### [What you should do]
Repeat the data verbatim, images excluded.

### [Records for this exercise]
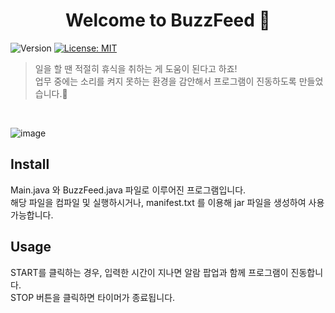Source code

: <h1 align="center">Welcome to BuzzFeed 👋</h1>
<p>
  <img alt="Version" src="https://img.shields.io/badge/version-1.0.0-blue.svg?cacheSeconds=2592000" />
  <a href="mit" target="_blank">
    <img alt="License: MIT" src="https://img.shields.io/badge/License-MIT-yellow.svg" />
  </a>
</p>

> 일을 할 땐 적절히 휴식을 취하는 게 도움이 된다고 하죠!<br>
> 업무 중에는 소리를 켜지 못하는 환경을 감안해서 프로그램이 진동하도록 만들었습니다.🙂

<br>

![image](https://github.com/binary-river/BuzzFeed/assets/66468384/3baa6d3a-9aea-4968-8983-be47c525615f)



## Install
Main.java 와 BuzzFeed.java 파일로 이루어진 프로그램입니다.<br>
해당 파일을 컴파일 및 실행하시거나, manifest.txt 를 이용해 jar 파일을 생성하여 사용 가능합니다.

## Usage
START를 클릭하는 경우, 입력한 시간이 지나면 알람 팝업과 함께 프로그램이 진동합니다.<br>
STOP 버튼을 클릭하면 타이머가 종료됩니다.<br>

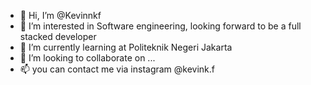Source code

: - 👋 Hi, I’m @Kevinnkf
- 👀 I’m interested in Software engineering, looking forward to be a full stacked developer
- 🌱 I’m currently learning at Politeknik Negeri Jakarta
- 💞️ I’m looking to collaborate on ...
- 📫 you can contact me via instagram @kevink.f


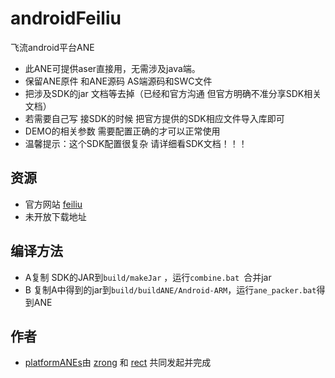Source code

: ﻿androidFeiliu
=============

飞流android平台ANE
* 此ANE可提供aser直接用，无需涉及java端。
* 保留ANE原件 和ANE源码   AS端源码和SWC文件
* 把涉及SDK的jar 文档等去掉（已经和官方沟通 但官方明确不准分享SDK相关文档）
* 若需要自己写  接SDK的时候 把官方提供的SDK相应文件导入库即可
* DEMO的相关参数 需要配置正确的才可以正常使用
* 温馨提示：这个SDK配置很复杂 请详细看SDK文档！！！

## 资源

* 官方网站 [feiliu](http://www.feiliu.com/)
* 未开放下载地址

## 编译方法
* A复制 SDK的JAR到`build/makeJar` ，运行`combine.bat `合并jar
* B 复制A中得到的jar到`build/buildANE/Android-ARM`，运行`ane_packer.bat`得到ANE


## 作者

* [platformANEs](https://github.com/platformanes)由 [zrong](http://zengrong.net) 和 [rect](http://www.shadowkong.com/) 共同发起并完成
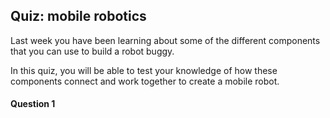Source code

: [comment]: # (
Feedback Author: Normally lead educator
)

## Quiz: mobile robotics

Last week you have been learning about some of the different components that you can use to build a robot buggy. 

In this quiz, you will be able to test your knowledge of how these components connect and work together to create a mobile robot.

#### Question 1

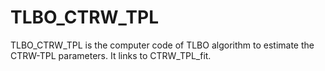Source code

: # TLBO_CTRW_TPL
TLBO_CTRW_TPL is the computer code of TLBO algorithm to estimate the CTRW-TPL parameters. It links to  CTRW_TPL_fit.
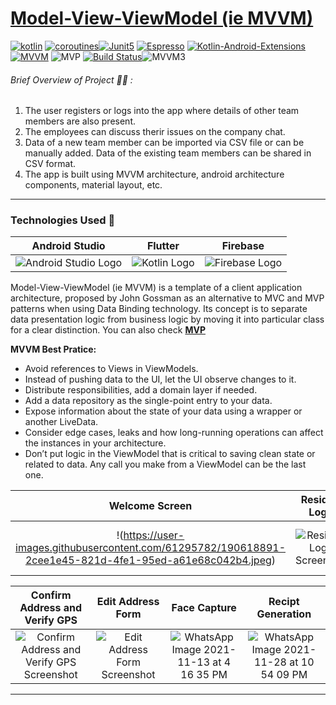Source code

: # [Model-View-ViewModel (ie MVVM)](https://github.com/ahmedeltaher/Android-MVVM-architecture)

[![kotlin](https://img.shields.io/badge/Kotlin-1.4.xxx-brightgreen.svg)](https://kotlinlang.org/)  [![coroutines](https://img.shields.io/badge/coroutines-asynchronous-red.svg)](https://kotlinlang.org/docs/reference/coroutines-overview.html)[![Junit5](https://img.shields.io/badge/Junit5-testing-yellowgreen.svg)](https://junit.org/junit5/)   [![Espresso](https://img.shields.io/badge/Espresso-testing-lightgrey.svg)](https://developer.android.com/training/testing/espresso/) [![Kotlin-Android-Extensions ](https://img.shields.io/badge/Kotlin--Android--Extensions-plugin-red.svg)](https://kotlinlang.org/docs/tutorials/android-plugin.html) [![MVVM ](https://img.shields.io/badge/Clean--Code-MVVM-brightgreen.svg)](https://github.com/googlesamples/android-architecture)  ![MVP ](https://img.shields.io/badge/Clean--Code-MVP-brightgreen.svg)
[![Build Status](https://app.bitrise.io/app/b7eabce000fac983/status.svg?token=i6oJjdA4ZD4wM6NDA5cB7g&branch=master)](https://app.bitrise.io/app/b7eabce000fac983)![MVVM3](https://user-images.githubusercontent.com/1812129/68319232-446cf900-00be-11ea-92cf-cad817b2af2c.png)

###### Brief Overview of Project 👨‍💻 :
1. The user registers or logs into the app where details of other team members are also present.
2. The employees can discuss therir issues on the company chat.
3. Data of a new team member can be imported via CSV file or can be manually added. Data of the existing team members can be shared in CSV format.
4. The app is built using MVVM architecture, android architecture components, material layout, etc.

---
### Technologies Used 📱

| Android Studio | Flutter | Firebase |
|:--------------:|:-------:|:--------:|
|![Android Studio Logo](https://techcrunch.com/wp-content/uploads/2017/02/android-studio-logo.png?w=730&crop=1)|![Kotlin Logo](https://w7.pngwing.com/pngs/314/161/png-transparent-kotlin-android-software-development-anonymous-function-programming-language-android-blue-angle-text-thumbnail.png)|![Firebase Logo](https://www.technisys.com/wp-content/uploads/2021/06/firebase_logo-1.png)|

Model-View-ViewModel (ie MVVM) is a template of a client application architecture, proposed by John Gossman as an alternative to MVC and MVP patterns when using Data Binding technology. Its concept is to separate data presentation logic from business logic by moving it into particular class for a clear distinction.
You can also check [**MVP**](https://github.com/ahmedeltaher/Android-MVP-Architecture)

**MVVM Best Pratice:**
- Avoid references to Views in ViewModels.
- Instead of pushing data to the UI, let the UI observe changes to it.
- Distribute responsibilities, add a domain layer if needed.
- Add a data repository as the single-point entry to your data.
- Expose information about the state of your data using a wrapper or another LiveData.
- Consider edge cases, leaks and how long-running operations can affect the instances in your architecture.
- Don’t put logic in the ViewModel that is critical to saving clean state or related to data. Any call you make from a ViewModel can be the last one.

| Welcome Screen | Resident Login | OTP Authentication | Scan Documents |
|:--------------:|:-------:|:-------:|:-------:|
|!(https://user-images.githubusercontent.com/61295782/190618891-2cee1e45-821d-4fe1-95ed-a61e68c042b4.jpeg)|![Resident Login Screenshot](https://i.ibb.co/GFHRCZ5/Screenshot-20211031-184201.jpg)|![WhatsApp Image 2021-10-31 at 7 14 31 PM](https://user-images.githubusercontent.com/61295782/190618962-72286da0-f66f-4f17-9e42-968667168530.jpeg)|![Scan Documents Screenshot](https://i.ibb.co/zhLxdnW/Screenshot-20211031-184449-01-01.jpg)|

| Confirm Address and Verify GPS | Edit Address Form | Face Capture | Recipt Generation|
|:--------------:|:-------:|:-------:|:-------:|
|![Confirm Address and Verify GPS Screenshot](https://i.ibb.co/9mDPtFr/Screenshot-20211031-184604-01-01.jpg)|![Edit Address Form Screenshot](https://i.ibb.co/WvfN1sv/Screenshot-20211031-184618-01.jpg)|![WhatsApp Image 2021-11-13 at 4 16 35 PM](https://user-images.githubusercontent.com/61295782/190619175-c4480dce-43d8-4106-8ef0-9b37700dfb20.jpeg)|![WhatsApp Image 2021-11-28 at 10 54 09 PM](https://user-images.githubusercontent.com/61295782/190619195-ce6aec71-4207-4f39-b97f-1ce4db70d208.jpeg)|
---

### [Answer to this problem]
Source code

: <h1 align="center">Welcome to BuzzFeed 👋</h1>
<p>
  <img alt="Version" src="https://img.shields.io/badge/version-1.0.0-blue.svg?cacheSeconds=2592000" />
  <a href="mit" target="_blank">
    <img alt="License: MIT" src="https://img.shields.io/badge/License-MIT-yellow.svg" />
  </a>
</p>

> 일을 할 땐 적절히 휴식을 취하는 게 도움이 된다고 하죠!<br>
> 업무 중에는 소리를 켜지 못하는 환경을 감안해서 프로그램이 진동하도록 만들었습니다.🙂

<br>

![image](https://github.com/binary-river/BuzzFeed/assets/66468384/3baa6d3a-9aea-4968-8983-be47c525615f)



## Install
Main.java 와 BuzzFeed.java 파일로 이루어진 프로그램입니다.<br>
해당 파일을 컴파일 및 실행하시거나, manifest.txt 를 이용해 jar 파일을 생성하여 사용 가능합니다.

## Usage
START를 클릭하는 경우, 입력한 시간이 지나면 알람 팝업과 함께 프로그램이 진동합니다.<br>
STOP 버튼을 클릭하면 타이머가 종료됩니다.<br>

Source code

: - 👋 Hi, I’m @Kevinnkf
- 👀 I’m interested in Software engineering, looking forward to be a full stacked developer
- 🌱 I’m currently learning at Politeknik Negeri Jakarta
- 💞️ I’m looking to collaborate on ...
- 📫 you can contact me via instagram @kevink.f


Source code

: ﻿androidFeiliu
=============

飞流android平台ANE
* 此ANE可提供aser直接用，无需涉及java端。
* 保留ANE原件 和ANE源码   AS端源码和SWC文件
* 把涉及SDK的jar 文档等去掉（已经和官方沟通 但官方明确不准分享SDK相关文档）
* 若需要自己写  接SDK的时候 把官方提供的SDK相应文件导入库即可
* DEMO的相关参数 需要配置正确的才可以正常使用
* 温馨提示：这个SDK配置很复杂 请详细看SDK文档！！！

## 资源

* 官方网站 [feiliu](http://www.feiliu.com/)
* 未开放下载地址

## 编译方法
* A复制 SDK的JAR到`build/makeJar` ，运行`combine.bat `合并jar
* B 复制A中得到的jar到`build/buildANE/Android-ARM`，运行`ane_packer.bat`得到ANE


## 作者

* [platformANEs](https://github.com/platformanes)由 [zrong](http://zengrong.net) 和 [rect](http://www.shadowkong.com/) 共同发起并完成
Source code

: [comment]: # (
Feedback Author: Normally lead educator
)

## Quiz: mobile robotics

Last week you have been learning about some of the different components that you can use to build a robot buggy. 

In this quiz, you will be able to test your knowledge of how these components connect and work together to create a mobile robot.

#### Question 1

Source code

: # TLBO_CTRW_TPL
TLBO_CTRW_TPL is the computer code of TLBO algorithm to estimate the CTRW-TPL parameters. It links to  CTRW_TPL_fit.
Source code

: # [Model-View-ViewModel (ie MVVM)](https://github.com/ahmedeltaher/Android-MVVM-architecture)

[![kotlin](https://img.shields.io/badge/Kotlin-1.4.xxx-brightgreen.svg)](https://kotlinlang.org/)  [![coroutines](https://img.shields.io/badge/coroutines-asynchronous-red.svg)](https://kotlinlang.org/docs/reference/coroutines-overview.html)[![Junit5](https://img.shields.io/badge/Junit5-testing-yellowgreen.svg)](https://junit.org/junit5/)   [![Espresso](https://img.shields.io/badge/Espresso-testing-lightgrey.svg)](https://developer.android.com/training/testing/espresso/) [![Kotlin-Android-Extensions ](https://img.shields.io/badge/Kotlin--Android--Extensions-plugin-red.svg)](https://kotlinlang.org/docs/tutorials/android-plugin.html) [![MVVM ](https://img.shields.io/badge/Clean--Code-MVVM-brightgreen.svg)](https://github.com/googlesamples/android-architecture)  ![MVP ](https://img.shields.io/badge/Clean--Code-MVP-brightgreen.svg)
[![Build Status](https://app.bitrise.io/app/b7eabce000fac983/status.svg?token=i6oJjdA4ZD4wM6NDA5cB7g&branch=master)](https://app.bitrise.io/app/b7eabce000fac983)![MVVM3](https://user-images.githubusercontent.com/1812129/68319232-446cf900-00be-11ea-92cf-cad817b2af2c.png)

###### Brief Overview of Project 👨‍💻 :
1. The user registers or logs into the app where details of other team members are also present.
2. The employees can discuss therir issues on the company chat.
3. Data of a new team member can be imported via CSV file or can be manually added. Data of the existing team members can be shared in CSV format.
4. The app is built using MVVM architecture, android architecture components, material layout, etc.

---
### Technologies Used 📱

| Android Studio | Flutter | Firebase |
|:--------------:|:-------:|:--------:|
|![Android Studio Logo](https://techcrunch.com/wp-content/uploads/2017/02/android-studio-logo.png?w=730&crop=1)|![Kotlin Logo](https://w7.pngwing.com/pngs/314/161/png-transparent-kotlin-android-software-development-anonymous-function-programming-language-android-blue-angle-text-thumbnail.png)|![Firebase Logo](https://www.technisys.com/wp-content/uploads/2021/06/firebase_logo-1.png)|

Model-View-ViewModel (ie MVVM) is a template of a client application architecture, proposed by John Gossman as an alternative to MVC and MVP patterns when using Data Binding technology. Its concept is to separate data presentation logic from business logic by moving it into particular class for a clear distinction.
You can also check [**MVP**](https://github.com/ahmedeltaher/Android-MVP-Architecture)

**MVVM Best Pratice:**
- Avoid references to Views in ViewModels.
- Instead of pushing data to the UI, let the UI observe changes to it.
- Distribute responsibilities, add a domain layer if needed.
- Add a data repository as the single-point entry to your data.
- Expose information about the state of your data using a wrapper or another LiveData.
- Consider edge cases, leaks and how long-running operations can affect the instances in your architecture.
- Don’t put logic in the ViewModel that is critical to saving clean state or related to data. Any call you make from a ViewModel can be the last one.

| Welcome Screen | Resident Login | OTP Authentication | Scan Documents |
|:--------------:|:-------:|:-------:|:-------:|
|!(https://user-images.githubusercontent.com/61295782/190618891-2cee1e45-821d-4fe1-95ed-a61e68c042b4.jpeg)|![Resident Login Screenshot](https://i.ibb.co/GFHRCZ5/Screenshot-20211031-184201.jpg)|![WhatsApp Image 2021-10-31 at 7 14 31 PM](https://user-images.githubusercontent.com/61295782/190618962-72286da0-f66f-4f17-9e42-968667168530.jpeg)|![Scan Documents Screenshot](https://i.ibb.co/zhLxdnW/Screenshot-20211031-184449-01-01.jpg)|

| Confirm Address and Verify GPS | Edit Address Form | Face Capture | Recipt Generation|
|:--------------:|:-------:|:-------:|:-------:|
|![Confirm Address and Verify GPS Screenshot](https://i.ibb.co/9mDPtFr/Screenshot-20211031-184604-01-01.jpg)|![Edit Address Form Screenshot](https://i.ibb.co/WvfN1sv/Screenshot-20211031-184618-01.jpg)|![WhatsApp Image 2021-11-13 at 4 16 35 PM](https://user-images.githubusercontent.com/61295782/190619175-c4480dce-43d8-4106-8ef0-9b37700dfb20.jpeg)|![WhatsApp Image 2021-11-28 at 10 54 09 PM](https://user-images.githubusercontent.com/61295782/190619195-ce6aec71-4207-4f39-b97f-1ce4db70d208.jpeg)|
---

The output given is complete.